📖 AI Glossary

Plain English definitions for every AI term · 62 terms · Searchable

A

Agent

An AI system that can perceive its environment, make decisions, and take actions to achieve goals. Agents often work over time, learning from feedback and adapting their behavior.

See Also: Machine Learning, Reinforcement Learning from Human Feedback

API

Application Programming Interface. A way for software programs to talk to each other. For AI, APIs let developers use powerful AI models without building them from scratch.

See Also: Inference

Attention Mechanism

A technique in AI that helps the model focus on the most important parts of the input. Like how your eyes focus on a person's face in a crowded room, attention helps AI prioritize what matters.

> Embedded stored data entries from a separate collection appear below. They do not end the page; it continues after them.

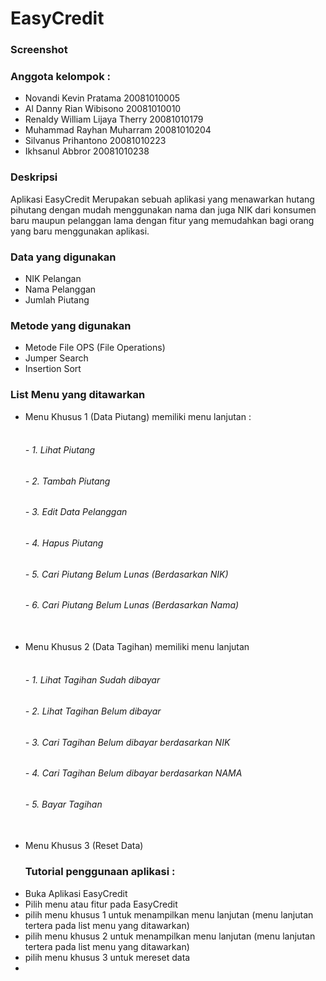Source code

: 
<h1>EasyCredit</h1>

<h3>Screenshot</h3>

    
<h3>Anggota kelompok :</h3>
<ul>
  <li>Novandi Kevin Pratama             20081010005</li>
  <li>Al Danny Rian Wibisono            20081010010</li>
  <li>Renaldy William Lijaya Therry	    20081010179</li>
  <li>Muhammad Rayhan Muharram          20081010204</li>
  <li>Silvanus Prihantono               20081010223</li> 
  <li>Ikhsanul Abbror                   20081010238</li>
</ul>
  
<!-- Awal Deskripsi -->

<h3>Deskripsi</h3>
<p> Aplikasi EasyCredit Merupakan sebuah aplikasi yang menawarkan
hutang pihutang dengan mudah menggunakan nama dan juga NIK dari
konsumen baru maupun pelanggan lama dengan fitur yang memudahkan
bagi orang yang baru menggunakan aplikasi.</p>

<!-- Akhir Deskripsi -->

<!-- List Data yang digunakan -->

<h3>Data yang digunakan</h3>
<ul>
  <li>NIK Pelangan</li>
  <li>Nama Pelanggan</li>
  <li>Jumlah Piutang</li>
</ul>
    
<!-- Akhir List Data yang digunakan -->

<!-- List metode yang digunakan -->

<h3>Metode yang digunakan</h3>
<ul>
  <li>Metode File OPS (File Operations)</li>
  <li>Jumper Search</li>
  <li>Insertion Sort</li>
</ul>

<!-- Akhir List metode yang digunakan -->

<!-- List menu yang ditawarkan -->

<h3>List Menu yang ditawarkan</h3>
<ul>
 <li>Menu Khusus 1 (Data Piutang) memiliki menu lanjutan :</li>
 <br><h6> - 1. Lihat Piutang</h6>
 <h6> - 2. Tambah Piutang</h6>
 <h6> - 3. Edit Data Pelanggan</h6>
 <h6> - 4. Hapus Piutang</h6>
 <h6> - 5. Cari Piutang Belum Lunas (Berdasarkan NIK)</h6>
 <h6> - 6. Cari Piutang Belum Lunas (Berdasarkan Nama)</h6></br>

 <li>Menu Khusus 2 (Data Tagihan) memiliki menu lanjutan</li>
 <br><h6> - 1. Lihat Tagihan Sudah dibayar</h6>
 <h6> - 2. Lihat Tagihan Belum dibayar</h6>
 <h6> - 3. Cari Tagihan Belum dibayar berdasarkan NIK</h6>
 <h6> - 4. Cari Tagihan Belum dibayar berdasarkan NAMA</h6>
 <h6> - 5. Bayar Tagihan</h6></br>

 <li>Menu Khusus 3 (Reset Data)</li>
 
<!-- Akhir List menu yang ditawarkan -->

<h3>Tutorial penggunaan aplikasi :</h3>
<o1>
  <li>Buka Aplikasi EasyCredit</li>
  <li>Pilih menu atau fitur pada EasyCredit</li>
  <li>pilih menu khusus 1 untuk menampilkan menu lanjutan
  (menu lanjutan tertera pada list menu yang ditawarkan)</li>
  <li>pilih menu khusus 2 untuk menampilkan menu lanjutan
  (menu lanjutan tertera pada list menu yang ditawarkan)</li>
  <li>pilih menu khusus 3 untuk mereset data</li> 
    <li></li>
</o1>
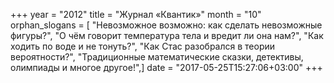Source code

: +++
year = "2012"
title = "Журнал «Квантик»"
month = "10"
orphan_slogans = [ "Невозможное возможно: как сделать невозможные фигуры?", "О чём говорит температура тела и вредит ли она нам?", "Как ходить по воде и не тонуть?", "Как Стас разобрался в теории вероятности?", "Традиционные математические сказки, детективы, олимпиады и многое другое!",]
date = "2017-05-25T15:27:06+03:00"
+++
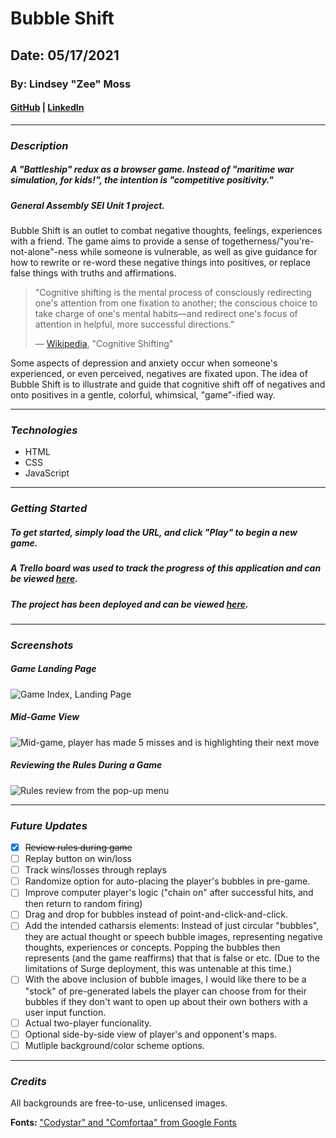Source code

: # Bubble Shift
## Date: 05/17/2021

### By: Lindsey "Zee" Moss


#### [GitHub](https://github.com/Lindsey-Moss/) | [LinkedIn](https://www.linkedin.com/in/lindsey-moss-a0571620b/)
***
### ***Description***
##### A "Battleship" redux as a browser game. Instead of "maritime war simulation, for kids!", the intention is "competitive positivity." 
##### *General Assembly SEI Unit 1 project.*
Bubble Shift is an outlet to combat negative thoughts, feelings, experiences with a friend. The game aims to provide a sense of togetherness/"you're-not-alone"-ness while someone is vulnerable, as well as give guidance for how to rewrite or re-word these negative things into positives, or replace false things with truths and affirmations.

> "Cognitive shifting is the mental process of consciously redirecting one's attention from one fixation to another; the conscious choice to take charge of one's mental habits—and redirect one's focus of attention in helpful, more successful directions."
> 
> — [Wikipedia](https://en.wikipedia.org/wiki/Cognitive_shifting), "Cognitive Shifting"

Some aspects of depression and anxiety occur when someone's experienced, or even perceived, negatives are fixated upon. The idea of Bubble Shift is to illustrate and guide that cognitive shift off of negatives and onto positives in a gentle, colorful, whimsical, "game"-ified way.
***

### ***Technologies***
* HTML
* CSS
* JavaScript

***

### ***Getting Started***
##### To get started, simply load the URL, and click "Play" to begin a new game.
##### A Trello board was used to track the progress of this application and can be viewed [here](https://trello.com/b/eH7vyNCh/bubble-shift-a-battleship-redux).
##### The project has been deployed and can be viewed [here](https://bubbleshift.surge.sh/).
***

### ***Screenshots***

##### Game Landing Page
![Game Index, Landing Page](https://trello-attachments.s3.amazonaws.com/609f5308fce8bc0e0f329ec7/960x939/f094b71cec8de5bbe930fd8fd072c6ed/image.png)

##### Mid-Game View
![Mid-game, player has made 5 misses and is highlighting their next move](https://trello-attachments.s3.amazonaws.com/609f53c14a6a9769b476c809/958x938/893e93685065d53f20d6e963dca2bb99/image.png)

##### Reviewing the Rules During a Game
![Rules review from the pop-up menu](https://trello-attachments.s3.amazonaws.com/609f53e1d8e01a5314b76fab/958x936/30a8759170702a0332d5d26e9c8db58d/image.png) 
***

### ***Future Updates***
- [x] ~~Review rules during game~~
- [ ] Replay button on win/loss
- [ ] Track wins/losses through replays
- [ ] Randomize option for auto-placing the player's bubbles in pre-game.
- [ ] Improve computer player's logic ("chain on" after successful hits, and then return to random firing)
- [ ] Drag and drop for bubbles instead of point-and-click-and-click.
- [ ] Add the intended catharsis elements: Instead of just circular "bubbles", they are actual thought or speech bubble images, representing negative thoughts, experiences or concepts. Popping the bubbles then represents (and the game reaffirms) that that is false or etc. (Due to the limitations of Surge deployment, this was untenable at this time.)
- [ ] With the above inclusion of bubble images, I would like there to be a "stock" of pre-generated labels the player can choose from for their bubbles if they don't want to open up about their own bothers with a user input function.
- [ ] Actual two-player funcionality.
- [ ] Optional side-by-side view of player's and opponent's maps.
- [ ] Mutliple background/color scheme options.
***

### ***Credits***

All backgrounds are free-to-use, unlicensed images.

**Fonts:** ["Codystar" and "Comfortaa" from Google Fonts](https://fonts.google.com/)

See Also: Transformer, Neural Network

Artificial Intelligence (AI)

Technology that enables computers to perform tasks that normally require human intelligence. This includes learning from experience, recognizing patterns, understanding language, and making decisions.

B

Benchmark

A standardized test used to measure how well an AI system performs. Think of it like a school test—different benchmarks test different skills, and researchers use them to compare models fairly.

See Also: Evaluation

BERT

A famous language model developed by Google that learns from large amounts of text. BERT excels at understanding context and relationships between words, making it useful for tasks like categorizing text.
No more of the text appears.